### Activity:
Repeat exactly the lines below that lie between the line with "## Three major template engine" and the line with "Freemaker: https://freemarker.apache.org/.", counting both of those lines as part of the answer.
....................
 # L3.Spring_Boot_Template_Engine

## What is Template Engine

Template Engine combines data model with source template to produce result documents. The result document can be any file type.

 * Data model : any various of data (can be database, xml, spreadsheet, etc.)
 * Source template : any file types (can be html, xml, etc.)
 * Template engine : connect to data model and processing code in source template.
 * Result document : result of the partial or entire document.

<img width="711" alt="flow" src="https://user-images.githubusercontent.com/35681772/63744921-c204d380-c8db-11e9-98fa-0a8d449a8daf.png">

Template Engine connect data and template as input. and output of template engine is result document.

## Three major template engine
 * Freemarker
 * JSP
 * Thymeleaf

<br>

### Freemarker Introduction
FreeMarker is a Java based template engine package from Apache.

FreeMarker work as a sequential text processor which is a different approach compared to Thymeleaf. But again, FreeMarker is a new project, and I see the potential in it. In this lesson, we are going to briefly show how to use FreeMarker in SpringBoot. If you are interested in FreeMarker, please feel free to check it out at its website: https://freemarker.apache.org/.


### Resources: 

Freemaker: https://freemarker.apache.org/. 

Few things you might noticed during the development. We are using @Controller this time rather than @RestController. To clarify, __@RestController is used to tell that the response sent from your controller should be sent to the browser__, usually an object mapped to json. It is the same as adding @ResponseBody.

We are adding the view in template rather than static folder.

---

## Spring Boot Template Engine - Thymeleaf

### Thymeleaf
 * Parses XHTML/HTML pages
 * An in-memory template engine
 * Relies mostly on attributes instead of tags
....................
### Output below:
## Three major template engine
 * Freemarker
 * JSP
 * Thymeleaf

<br>

### Freemarker Introduction
FreeMarker is a Java based template engine package from Apache.

FreeMarker work as a sequential text processor which is a different approach compared to Thymeleaf. But again, FreeMarker is a new project, and I see the potential in it. In this lesson, we are going to briefly show how to use FreeMarker in SpringBoot. If you are interested in FreeMarker, please feel free to check it out at its website: https://freemarker.apache.org/.


### Resources: 

Freemaker: https://freemarker.apache.org/. 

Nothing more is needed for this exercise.